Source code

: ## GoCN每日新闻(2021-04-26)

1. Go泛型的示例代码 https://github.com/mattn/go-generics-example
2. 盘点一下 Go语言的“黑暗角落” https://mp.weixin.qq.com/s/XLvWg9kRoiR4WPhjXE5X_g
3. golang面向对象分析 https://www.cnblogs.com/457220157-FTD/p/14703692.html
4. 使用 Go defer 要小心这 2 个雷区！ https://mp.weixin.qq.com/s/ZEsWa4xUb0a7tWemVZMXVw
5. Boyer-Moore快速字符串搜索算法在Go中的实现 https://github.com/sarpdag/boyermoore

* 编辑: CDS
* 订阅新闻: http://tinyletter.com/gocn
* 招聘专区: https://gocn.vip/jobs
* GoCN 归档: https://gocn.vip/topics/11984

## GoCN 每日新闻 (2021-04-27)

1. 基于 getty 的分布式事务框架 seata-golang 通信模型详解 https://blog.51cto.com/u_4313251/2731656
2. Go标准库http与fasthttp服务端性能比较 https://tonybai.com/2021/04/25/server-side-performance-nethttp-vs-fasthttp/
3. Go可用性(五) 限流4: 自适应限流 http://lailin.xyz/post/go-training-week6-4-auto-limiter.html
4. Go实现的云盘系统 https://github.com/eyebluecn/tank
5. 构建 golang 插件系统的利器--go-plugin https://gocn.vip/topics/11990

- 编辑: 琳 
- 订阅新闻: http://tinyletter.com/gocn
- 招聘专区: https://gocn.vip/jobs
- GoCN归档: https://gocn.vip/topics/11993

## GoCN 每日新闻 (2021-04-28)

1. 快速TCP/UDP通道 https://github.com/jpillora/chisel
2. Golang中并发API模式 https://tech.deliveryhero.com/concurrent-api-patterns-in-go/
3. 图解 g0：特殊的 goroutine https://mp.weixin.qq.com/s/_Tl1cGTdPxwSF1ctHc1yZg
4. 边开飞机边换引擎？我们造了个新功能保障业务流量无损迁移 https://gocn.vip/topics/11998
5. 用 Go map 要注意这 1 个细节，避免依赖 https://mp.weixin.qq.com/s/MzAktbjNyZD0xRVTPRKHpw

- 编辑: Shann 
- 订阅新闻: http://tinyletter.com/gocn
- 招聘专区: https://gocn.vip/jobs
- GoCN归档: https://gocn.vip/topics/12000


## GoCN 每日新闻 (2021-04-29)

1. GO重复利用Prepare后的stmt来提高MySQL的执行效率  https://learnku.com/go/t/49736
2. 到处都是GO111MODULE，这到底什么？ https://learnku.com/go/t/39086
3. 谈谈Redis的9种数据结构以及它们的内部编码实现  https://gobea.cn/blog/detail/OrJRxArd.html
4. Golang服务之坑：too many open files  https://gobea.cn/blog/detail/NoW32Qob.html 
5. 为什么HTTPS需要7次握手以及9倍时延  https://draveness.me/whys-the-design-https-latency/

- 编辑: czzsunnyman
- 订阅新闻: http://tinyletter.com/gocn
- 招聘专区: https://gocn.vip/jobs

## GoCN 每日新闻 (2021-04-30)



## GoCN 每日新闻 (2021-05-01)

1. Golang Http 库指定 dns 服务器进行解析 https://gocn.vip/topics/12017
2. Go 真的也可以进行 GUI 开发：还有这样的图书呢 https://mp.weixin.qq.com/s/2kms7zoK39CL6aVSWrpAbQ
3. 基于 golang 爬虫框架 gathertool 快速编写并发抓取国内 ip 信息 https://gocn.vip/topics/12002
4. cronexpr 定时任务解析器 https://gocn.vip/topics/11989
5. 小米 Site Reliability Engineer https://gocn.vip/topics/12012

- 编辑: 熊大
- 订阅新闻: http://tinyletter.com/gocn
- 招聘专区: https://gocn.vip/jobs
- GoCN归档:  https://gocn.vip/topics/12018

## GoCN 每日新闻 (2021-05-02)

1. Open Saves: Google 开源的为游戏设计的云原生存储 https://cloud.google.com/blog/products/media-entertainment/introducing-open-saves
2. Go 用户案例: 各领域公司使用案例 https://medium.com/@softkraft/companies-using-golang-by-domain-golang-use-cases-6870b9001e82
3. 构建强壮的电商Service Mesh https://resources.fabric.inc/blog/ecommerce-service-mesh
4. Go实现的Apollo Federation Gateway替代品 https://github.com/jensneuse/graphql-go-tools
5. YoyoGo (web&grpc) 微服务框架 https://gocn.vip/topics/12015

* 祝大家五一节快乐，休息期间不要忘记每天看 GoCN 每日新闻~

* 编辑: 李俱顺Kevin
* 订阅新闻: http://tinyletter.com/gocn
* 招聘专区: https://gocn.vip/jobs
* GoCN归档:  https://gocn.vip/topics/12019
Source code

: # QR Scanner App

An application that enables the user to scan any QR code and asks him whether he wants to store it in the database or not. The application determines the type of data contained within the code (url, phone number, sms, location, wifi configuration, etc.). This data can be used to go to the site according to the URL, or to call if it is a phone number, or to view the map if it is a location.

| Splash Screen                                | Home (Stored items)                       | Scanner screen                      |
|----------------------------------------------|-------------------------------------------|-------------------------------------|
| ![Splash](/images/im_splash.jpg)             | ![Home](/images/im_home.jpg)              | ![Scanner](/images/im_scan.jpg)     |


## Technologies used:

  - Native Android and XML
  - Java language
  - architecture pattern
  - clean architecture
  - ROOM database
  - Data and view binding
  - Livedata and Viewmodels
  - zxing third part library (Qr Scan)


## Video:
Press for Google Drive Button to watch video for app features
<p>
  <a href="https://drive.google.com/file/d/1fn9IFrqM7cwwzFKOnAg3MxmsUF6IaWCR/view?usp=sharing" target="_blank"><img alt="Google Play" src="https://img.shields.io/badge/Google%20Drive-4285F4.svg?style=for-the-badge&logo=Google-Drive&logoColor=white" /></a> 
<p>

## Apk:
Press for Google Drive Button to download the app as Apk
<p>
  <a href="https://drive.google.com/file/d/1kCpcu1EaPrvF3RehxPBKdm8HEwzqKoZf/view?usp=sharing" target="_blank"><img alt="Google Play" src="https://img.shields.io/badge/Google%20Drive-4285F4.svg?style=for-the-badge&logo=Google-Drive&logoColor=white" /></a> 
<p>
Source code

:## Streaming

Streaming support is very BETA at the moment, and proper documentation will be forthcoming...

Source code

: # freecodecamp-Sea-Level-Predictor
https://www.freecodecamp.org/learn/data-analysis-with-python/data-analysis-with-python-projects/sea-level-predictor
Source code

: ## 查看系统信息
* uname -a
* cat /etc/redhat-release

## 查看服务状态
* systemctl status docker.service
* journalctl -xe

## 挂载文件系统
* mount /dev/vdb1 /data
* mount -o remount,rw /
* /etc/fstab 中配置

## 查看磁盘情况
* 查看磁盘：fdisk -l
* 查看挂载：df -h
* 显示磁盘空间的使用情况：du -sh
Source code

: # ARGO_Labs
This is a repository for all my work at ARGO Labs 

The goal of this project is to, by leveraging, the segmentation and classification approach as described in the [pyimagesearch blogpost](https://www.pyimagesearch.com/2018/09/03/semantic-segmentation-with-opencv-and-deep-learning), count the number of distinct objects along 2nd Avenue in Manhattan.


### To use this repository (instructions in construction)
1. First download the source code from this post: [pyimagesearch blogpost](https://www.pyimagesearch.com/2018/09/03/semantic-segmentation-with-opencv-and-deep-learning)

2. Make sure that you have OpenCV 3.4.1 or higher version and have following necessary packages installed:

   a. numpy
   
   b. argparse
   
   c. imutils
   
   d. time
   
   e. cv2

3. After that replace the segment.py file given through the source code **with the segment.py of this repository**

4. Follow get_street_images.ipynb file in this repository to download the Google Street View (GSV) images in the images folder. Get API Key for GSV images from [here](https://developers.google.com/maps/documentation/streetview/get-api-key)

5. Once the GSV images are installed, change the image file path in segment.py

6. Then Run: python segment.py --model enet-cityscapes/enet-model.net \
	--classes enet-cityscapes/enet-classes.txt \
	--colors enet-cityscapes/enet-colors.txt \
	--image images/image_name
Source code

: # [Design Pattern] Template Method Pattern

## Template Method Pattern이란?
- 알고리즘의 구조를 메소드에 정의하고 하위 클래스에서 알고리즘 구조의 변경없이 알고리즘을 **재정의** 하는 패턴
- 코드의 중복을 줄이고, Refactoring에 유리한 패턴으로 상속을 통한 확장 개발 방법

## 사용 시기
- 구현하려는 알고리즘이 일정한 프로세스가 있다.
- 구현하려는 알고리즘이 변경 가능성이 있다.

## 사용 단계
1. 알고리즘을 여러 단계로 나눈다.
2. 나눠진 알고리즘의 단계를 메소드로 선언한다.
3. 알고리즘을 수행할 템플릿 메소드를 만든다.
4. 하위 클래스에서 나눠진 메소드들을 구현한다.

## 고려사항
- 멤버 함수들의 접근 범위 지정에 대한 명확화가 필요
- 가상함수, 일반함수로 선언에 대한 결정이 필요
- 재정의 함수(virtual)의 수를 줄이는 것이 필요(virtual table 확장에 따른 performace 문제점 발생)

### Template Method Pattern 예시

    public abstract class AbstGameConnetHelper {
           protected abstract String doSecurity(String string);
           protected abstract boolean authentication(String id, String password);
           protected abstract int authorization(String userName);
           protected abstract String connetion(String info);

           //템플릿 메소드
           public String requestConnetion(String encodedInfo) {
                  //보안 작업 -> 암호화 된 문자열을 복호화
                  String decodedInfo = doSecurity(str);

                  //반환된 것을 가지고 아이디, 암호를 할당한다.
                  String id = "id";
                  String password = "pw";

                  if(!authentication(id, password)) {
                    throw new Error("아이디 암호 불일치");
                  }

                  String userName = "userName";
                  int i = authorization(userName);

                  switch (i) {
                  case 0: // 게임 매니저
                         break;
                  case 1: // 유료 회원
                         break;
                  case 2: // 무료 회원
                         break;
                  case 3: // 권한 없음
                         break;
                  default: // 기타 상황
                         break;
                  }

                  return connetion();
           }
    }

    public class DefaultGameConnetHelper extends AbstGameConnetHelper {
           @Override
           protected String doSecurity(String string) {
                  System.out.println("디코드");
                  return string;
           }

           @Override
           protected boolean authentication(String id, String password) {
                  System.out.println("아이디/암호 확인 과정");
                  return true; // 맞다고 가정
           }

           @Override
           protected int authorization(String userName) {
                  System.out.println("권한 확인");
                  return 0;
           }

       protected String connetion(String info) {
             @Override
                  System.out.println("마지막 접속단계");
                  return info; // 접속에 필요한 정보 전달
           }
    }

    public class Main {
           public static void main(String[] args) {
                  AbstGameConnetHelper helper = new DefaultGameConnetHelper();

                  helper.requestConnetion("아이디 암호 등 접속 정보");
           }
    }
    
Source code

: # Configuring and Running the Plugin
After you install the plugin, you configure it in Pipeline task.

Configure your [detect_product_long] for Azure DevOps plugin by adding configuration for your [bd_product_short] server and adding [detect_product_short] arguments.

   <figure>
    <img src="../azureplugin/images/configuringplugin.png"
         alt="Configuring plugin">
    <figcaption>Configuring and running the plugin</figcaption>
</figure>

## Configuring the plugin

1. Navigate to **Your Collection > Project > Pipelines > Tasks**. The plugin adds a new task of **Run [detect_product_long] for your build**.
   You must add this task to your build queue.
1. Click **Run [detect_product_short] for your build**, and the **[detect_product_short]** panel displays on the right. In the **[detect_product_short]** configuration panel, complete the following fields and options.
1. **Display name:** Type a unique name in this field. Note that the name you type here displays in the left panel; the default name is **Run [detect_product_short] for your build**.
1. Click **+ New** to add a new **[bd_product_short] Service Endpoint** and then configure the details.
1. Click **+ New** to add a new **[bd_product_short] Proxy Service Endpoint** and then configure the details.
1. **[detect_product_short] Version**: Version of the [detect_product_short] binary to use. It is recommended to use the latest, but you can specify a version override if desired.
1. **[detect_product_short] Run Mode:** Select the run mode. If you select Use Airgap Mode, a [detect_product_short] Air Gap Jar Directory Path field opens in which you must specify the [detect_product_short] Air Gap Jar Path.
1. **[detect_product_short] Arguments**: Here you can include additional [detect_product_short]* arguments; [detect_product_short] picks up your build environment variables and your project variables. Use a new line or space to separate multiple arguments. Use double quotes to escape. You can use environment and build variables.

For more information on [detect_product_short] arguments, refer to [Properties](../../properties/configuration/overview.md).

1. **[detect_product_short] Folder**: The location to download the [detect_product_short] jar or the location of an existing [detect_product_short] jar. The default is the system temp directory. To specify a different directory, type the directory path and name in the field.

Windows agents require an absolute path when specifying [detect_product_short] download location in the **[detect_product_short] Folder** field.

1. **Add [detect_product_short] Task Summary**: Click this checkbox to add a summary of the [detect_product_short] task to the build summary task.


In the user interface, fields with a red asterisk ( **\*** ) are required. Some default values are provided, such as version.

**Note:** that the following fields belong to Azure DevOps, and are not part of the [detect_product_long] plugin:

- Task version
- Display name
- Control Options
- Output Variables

——————————

[YOUR INSTRUCTIONS]
In the material above, how many lines include the string "shields"? State the number alone.

[RESPONSE TO THIS TASK]
2